One car, two personalities. “Something we started with the XT4 is we wanted to make sure people know it’s a Cadillac, but also know which Cadillac it is,” Smith said. “Each vehicle has its own character and we really wanted this vehicle to be expressive and athletic, but this also continues our philosophy of giving Cadillacs both luxury and sporty characters. The front ends [of the CT5’s luxury and sport trims] are actually quite different graphically but also in texture. There’s the Escala-inspired front end and a more V-series inspired one with the mesh.
About the CT5’s controversial rear pillar design. “What we wanted to do was have an element that gave you a really fast upper while still maintaining good headroom,” Smith said. “The Interesting thing there is we could have gone and put in a sixth window in, but to me it’s less efficient and it’s a nice solution for the rear occupant as well. Graphically I like where it sits on the car and the whole stance of the vehicle.”
The approach to its insides. “We wanted to do a couple of things [with the interior],” Smith said. “We think the rear is class-leading, and we’ve done a lot of work at the architectural level with foot room and entry to make it a great place to sit. But ultimately a luxury vehicle is about the person who owns the car so wanted to give it a driver focus. We also wanted to make sure that everything was intuitive and easy to use and within reach of the driver.” At the top of the center stack is a 1080p full-HD, 10.0-inch touchscreen.
One car, two personalities, part deux. “We kind of curate different experiences using materials,” Smith said. “There’s one with open-pore elm wood trim [on the Luxury]. The [Sport] has a high-contrast interior with red stitching that makes it feel really sporty. The red stitch is matched with a red wire weave that’s in the carbon fiber as well. It has a different character.”

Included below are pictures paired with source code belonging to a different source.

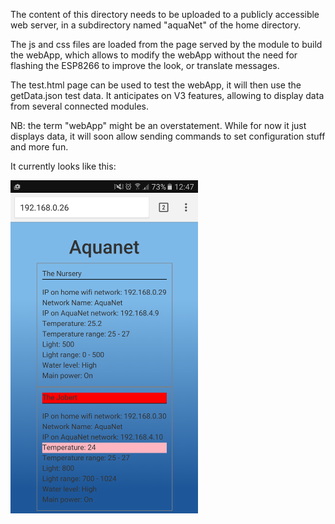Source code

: 
The content of this directory needs to be uploaded to a publicly accessible web server, in a subdirectory named "aquaNet" of the home directory.

The js and css files are loaded from the page served by the module to build the webApp, which allows to modify the webApp without the need for flashing the ESP8266 to improve the look, or translate messages.

The test.html page can be used to test the webApp, it will then use the getData.json test data.
It anticipates on V3 features, allowing to display data from several connected modules.

NB: the term "webApp" might be an overstatement.
While for now it just displays data, it will soon allow sending commands to set configuration stuff and more fun.

It currently looks like this:

<img src="../aquaNet.png" width="300px"/>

Beyond CUE. “We’re working to improve the user interface over time and I think we’ve ended up with the easiest to use in the industry, at least that’s our intent,” said Smith. “The idea is you can use it any way you like with the touchscreen, the rotary control, the steering-wheel controls, and voice as well. The rotary dial is a really nice fit with Super Cruise as you have a tendency to sit back and relax a bit.”
The hardest part? “Stamping that rear quarter was the most challenging piece,” Vivian said. “The goal was a rear-seat package that was the best in the segment. That’s driven some of the styling.”

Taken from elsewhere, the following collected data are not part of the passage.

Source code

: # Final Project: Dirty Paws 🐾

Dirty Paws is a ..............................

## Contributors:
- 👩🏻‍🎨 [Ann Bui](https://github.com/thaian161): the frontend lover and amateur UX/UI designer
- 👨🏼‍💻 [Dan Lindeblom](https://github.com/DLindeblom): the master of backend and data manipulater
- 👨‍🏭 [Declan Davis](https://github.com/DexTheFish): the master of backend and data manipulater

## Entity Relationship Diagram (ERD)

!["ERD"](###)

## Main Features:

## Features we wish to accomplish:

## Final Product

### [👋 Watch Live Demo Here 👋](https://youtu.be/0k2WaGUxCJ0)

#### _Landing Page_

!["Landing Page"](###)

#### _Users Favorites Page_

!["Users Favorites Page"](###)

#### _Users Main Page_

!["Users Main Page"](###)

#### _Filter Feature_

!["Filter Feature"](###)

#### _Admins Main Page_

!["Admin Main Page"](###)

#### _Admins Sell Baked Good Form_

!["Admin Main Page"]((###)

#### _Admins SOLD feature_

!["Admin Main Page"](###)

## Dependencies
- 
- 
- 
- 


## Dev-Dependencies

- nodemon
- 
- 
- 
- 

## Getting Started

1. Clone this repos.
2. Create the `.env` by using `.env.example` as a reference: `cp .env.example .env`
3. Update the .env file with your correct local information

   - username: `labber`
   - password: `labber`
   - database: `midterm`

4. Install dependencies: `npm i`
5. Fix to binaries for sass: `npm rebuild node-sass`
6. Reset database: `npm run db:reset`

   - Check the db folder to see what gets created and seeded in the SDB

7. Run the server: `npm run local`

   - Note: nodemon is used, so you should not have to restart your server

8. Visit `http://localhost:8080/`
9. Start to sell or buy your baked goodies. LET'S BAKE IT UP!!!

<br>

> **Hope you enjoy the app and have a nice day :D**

Fin camera. The CT5 augments its conventional license-plate-located rearview camera with one in the shark fin on the roof. “It’s a more natural position, with an enhanced 120-degree angle digital image, and improved night vision,” Vivian said.

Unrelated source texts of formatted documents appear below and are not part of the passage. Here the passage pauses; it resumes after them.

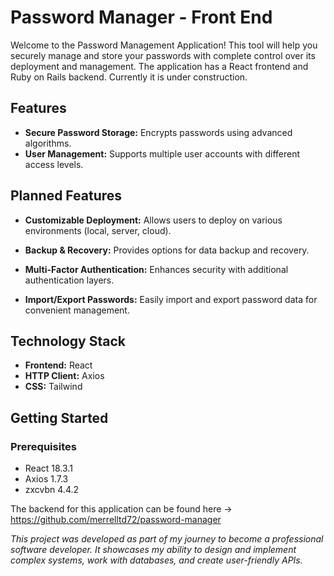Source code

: # Password Manager - Front End

Welcome to the Password Management Application! This tool will help you securely manage and store your passwords with complete control over its deployment and management. The application has a React frontend and Ruby on Rails backend. Currently it is under construction.

## Features

- **Secure Password Storage:** Encrypts passwords using advanced algorithms.
- **User Management:** Supports multiple user accounts with different access levels.

## Planned Features

- **Customizable Deployment:** Allows users to deploy on various environments (local, server, cloud).

- **Backup & Recovery:** Provides options for data backup and recovery.
- **Multi-Factor Authentication:** Enhances security with additional authentication layers.
- **Import/Export Passwords:** Easily import and export password data for convenient management.

## Technology Stack

- **Frontend:** React
- **HTTP Client:** Axios
- **CSS:** Tailwind

## Getting Started

### Prerequisites

- React 18.3.1
- Axios 1.7.3
- zxcvbn 4.4.2

The backend for this application can be found here -> https://github.com/merrelltd72/password-manager

_This project was developed as part of my journey to become a professional software developer. It showcases my ability to design and implement complex systems, work with databases, and create user-friendly APIs._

Some CT5 firsts. “From a hardware standpoint we have a new ZF-brand modular valve system in our first application of a twin-tube damper system,” Vivian said. “Michelin’s soft-seal tire is our first use of that tech as well.”
Updating on the fly. Vivian said Cadillac now has the ability to do over-the-air updates for every major module in the car. Previously these updates were limited to the Super Cruise software.
The CT5 is cybersecure. “Our next-generation electrical architecture has encryption tech that will really set us apart,” said Vivian. “We will have some upgrades and enhancements in the future that you’re going to hear about shortly.”
Mild or wild (fake) noises. “Both cars have Cadillac-curated sounds to them,” Vivian said. “The CT5 will be very quiet using active noise canceling but if you want to drive in a more sporting fashion, engine sound enhancement is applied to both engines.”
Dialing it up to 10. “The 10-speed was designed from the get-go to deliver a world-class experience and drive quality,” Vivian said. “Personally, it pairs really well with the 3.0-liter.”